Doing something that can form a permanent connection with someone and then breaking it off, does not teach those involved how to better form a permanent relationship. It teaches how to end relationships. Failing doesn’t make it easier to succeed. It can make it easier to fail again. With more and more experience in very close relationships and then breaking them off, it can be easier to break off the next relationship and the next. All the while it can be more difficult to form a truly permanent one. Like sticky tape, the more it is used to bond with something, then peeled off again, the less effective it can be when used again.
It is widely known that the divorce rate for first time couples in the U.S. is generally around 50% (though the figure varies). If forming such a close relationship and then breaking it off were a good method to form an even better relationship later, you’d think that divorced couples would do much better the second time around. But it turns out that for those who are divorced and later choose to marry someone else, the divorce rate is about 66% for the 2nd marriage. If they choose to marry yet again, the chances for divorce in the 3rd marriage is about 75%. These figures are stated in various places including here. You can see the trend. Accepting failure is more likely to result in more failure in the future than it is to teach how to succeed.
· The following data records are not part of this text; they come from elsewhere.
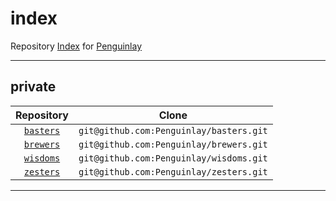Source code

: # index
Repository [Index](https://github.com/Penguinlay/index) for [Penguinlay](https://github.com/Penguinlay)

---

## private
| Repository                                         | Clone                                   |
|:--------------------------------------------------:|:---------------------------------------:|
| [`basters`](https://github.com/Penguinlay/basters) | `git@github.com:Penguinlay/basters.git` |
| [`brewers`](https://github.com/Penguinlay/brewers) | `git@github.com:Penguinlay/brewers.git` |
| [`wisdoms`](https://github.com/Penguinlay/wisdoms) | `git@github.com:Penguinlay/wisdoms.git` |
| [`zesters`](https://github.com/Penguinlay/zesters) | `git@github.com:Penguinlay/zesters.git` |

---
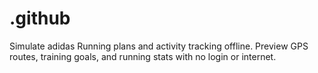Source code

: # .github
Simulate adidas Running plans and activity tracking offline. Preview GPS routes, training goals, and running stats with no login or internet.
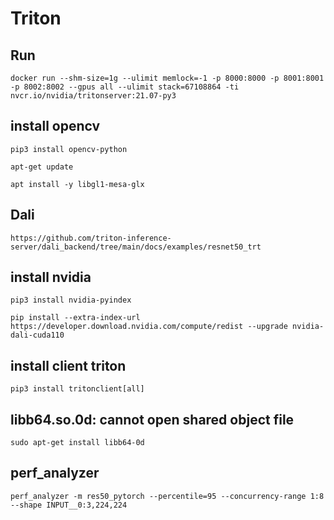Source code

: # Triton
## Run
  
    docker run --shm-size=1g --ulimit memlock=-1 -p 8000:8000 -p 8001:8001 -p 8002:8002 --gpus all --ulimit stack=67108864 -ti nvcr.io/nvidia/tritonserver:21.07-py3

## install opencv
  
    pip3 install opencv-python

    apt-get update

    apt install -y libgl1-mesa-glx
## Dali

    https://github.com/triton-inference-server/dali_backend/tree/main/docs/examples/resnet50_trt

## install nvidia
  
    pip3 install nvidia-pyindex
    
    pip install --extra-index-url https://developer.download.nvidia.com/compute/redist --upgrade nvidia-dali-cuda110
  
## install client triton

    pip3 install tritonclient[all]
## libb64.so.0d: cannot open shared object file

    sudo apt-get install libb64-0d
## perf_analyzer
    perf_analyzer -m res50_pytorch --percentile=95 --concurrency-range 1:8 --shape INPUT__0:3,224,224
When it comes to doing the best that you can in finding someone with whom you can and should form a permanent relationship, perhaps the single biggest factor is to discover whether you truly share the same values. In other words, do you place the highest priority on the issues and topics that matter most to you? What do you really value most? What matters most to them? It is also one thing to “say” certain things really matter and are highly valued, but it is another thing to “do” according to those high priorities. Time is needed to truly demonstrate what the real priorities are for each.
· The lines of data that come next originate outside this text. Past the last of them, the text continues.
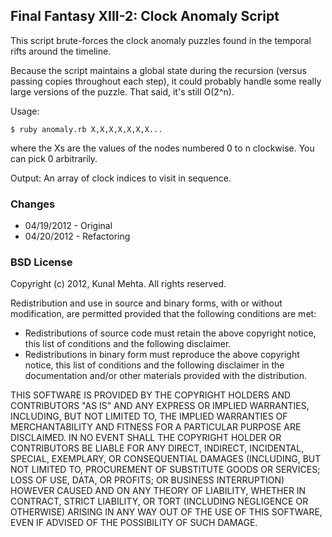 ## Final Fantasy XIII-2: Clock Anomaly Script

This script brute-forces the clock anomaly puzzles found in the temporal rifts around the timeline.

Because the script maintains a global state during the recursion (versus passing copies throughout each step), it could probably handle some really large versions of the puzzle. That said, it's still O(2^n).

Usage:
    
    $ ruby anomaly.rb X,X,X,X,X,X,X...

where the Xs are the values of the nodes numbered 0 to n clockwise.
You can pick 0 arbitrarily.

Output: An array of clock indices to visit in sequence.

### Changes

- 04/19/2012 - Original
- 04/20/2012 - Refactoring

### BSD License

Copyright (c) 2012, Kunal Mehta.
All rights reserved.

Redistribution and use in source and binary forms, with or without modification, are permitted provided that the following conditions are met:

- Redistributions of source code must retain the above copyright notice, this list of conditions and the following disclaimer.
- Redistributions in binary form must reproduce the above copyright notice, this list of conditions and the following disclaimer in the documentation and/or other materials provided with the distribution.

THIS SOFTWARE IS PROVIDED BY THE COPYRIGHT HOLDERS AND CONTRIBUTORS "AS IS" AND ANY EXPRESS OR IMPLIED WARRANTIES, INCLUDING, BUT NOT LIMITED TO, THE IMPLIED WARRANTIES OF MERCHANTABILITY AND FITNESS FOR A PARTICULAR PURPOSE ARE DISCLAIMED. IN NO EVENT SHALL THE COPYRIGHT HOLDER OR CONTRIBUTORS BE LIABLE FOR ANY DIRECT, INDIRECT, INCIDENTAL, SPECIAL, EXEMPLARY, OR CONSEQUENTIAL DAMAGES (INCLUDING, BUT NOT LIMITED TO, PROCUREMENT OF SUBSTITUTE GOODS OR SERVICES; LOSS OF USE, DATA, OR PROFITS; OR BUSINESS INTERRUPTION) HOWEVER CAUSED AND ON ANY THEORY OF LIABILITY, WHETHER IN CONTRACT, STRICT LIABILITY, OR TORT (INCLUDING NEGLIGENCE OR OTHERWISE) ARISING IN ANY WAY OUT OF THE USE OF THIS SOFTWARE, EVEN IF ADVISED OF THE POSSIBILITY OF SUCH DAMAGE.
It is also important to learn how you to work through difficulties and disagreements with one another. How bad things get when they go bad, can do more to define the relationship than how good things might get when they are good. It’s important to see how you can work through differences when there are conflicts and problems to face. Dating needs to get beyond the point of repeatedly creating temporary, vacation-like, activities to do together. Just being together over time, like you’ve been together with friends over time, you know that eventually you’ll face difficulties. These can be a blessing to help reveal a deeper, truer nature of the relationship. Working through difficult challenges will prove to be much more valuable than experimenting with physical attraction. How well you work through difficulties is a much better indicator of the true nature of your relationship than how good it can be when things are going well.
Get to know what each of you really value. See how you deal with things when there are serious conflicts. Don’t blind yourself with physical attraction.
Sex is a unique gift for a permanent relationship. Treat it that way.